REQUIRED ACTION —
Because the pictures are not wanted, give back only the exact text of every entry below.

MATERIAL TO PROCESS —
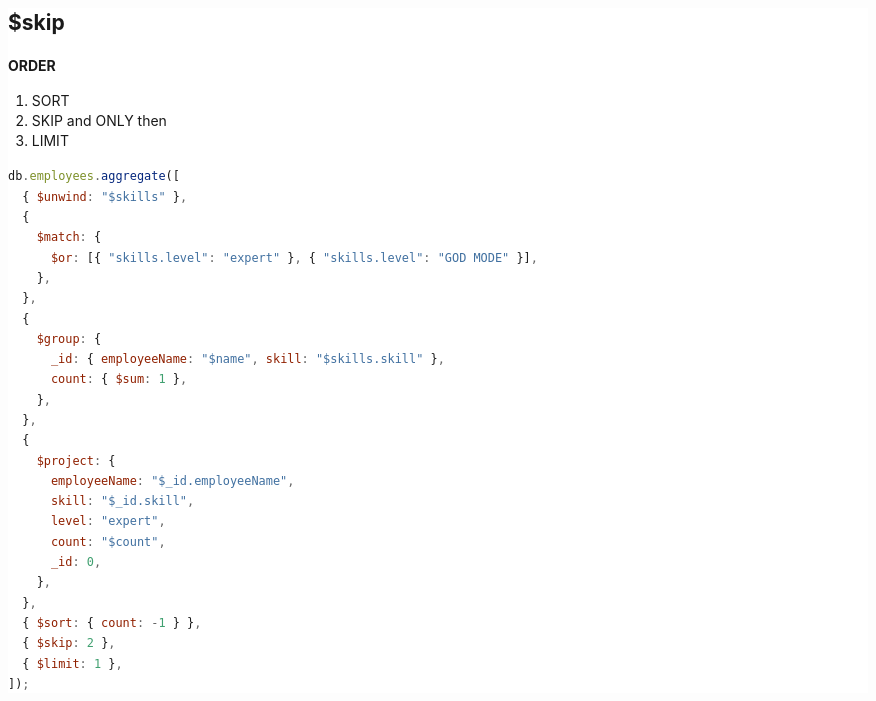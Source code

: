 ## $skip

**ORDER**

1. SORT
2. SKIP and ONLY then
3. LIMIT

```js
db.employees.aggregate([
  { $unwind: "$skills" },
  {
    $match: {
      $or: [{ "skills.level": "expert" }, { "skills.level": "GOD MODE" }],
    },
  },
  {
    $group: {
      _id: { employeeName: "$name", skill: "$skills.skill" },
      count: { $sum: 1 },
    },
  },
  {
    $project: {
      employeeName: "$_id.employeeName",
      skill: "$_id.skill",
      level: "expert",
      count: "$count",
      _id: 0,
    },
  },
  { $sort: { count: -1 } },
  { $skip: 2 },
  { $limit: 1 },
]);
```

YOUR RESPONSE —
Source code

: ## $skip

**ORDER**

1. SORT
2. SKIP and ONLY then
3. LIMIT

```js
db.employees.aggregate([
  { $unwind: "$skills" },
  {
    $match: {
      $or: [{ "skills.level": "expert" }, { "skills.level": "GOD MODE" }],
    },
  },
  {
    $group: {
      _id: { employeeName: "$name", skill: "$skills.skill" },
      count: { $sum: 1 },
    },
  },
  {
    $project: {
      employeeName: "$_id.employeeName",
      skill: "$_id.skill",
      level: "expert",
      count: "$count",
      _id: 0,
    },
  },
  { $sort: { count: -1 } },
  { $skip: 2 },
  { $limit: 1 },
]);
```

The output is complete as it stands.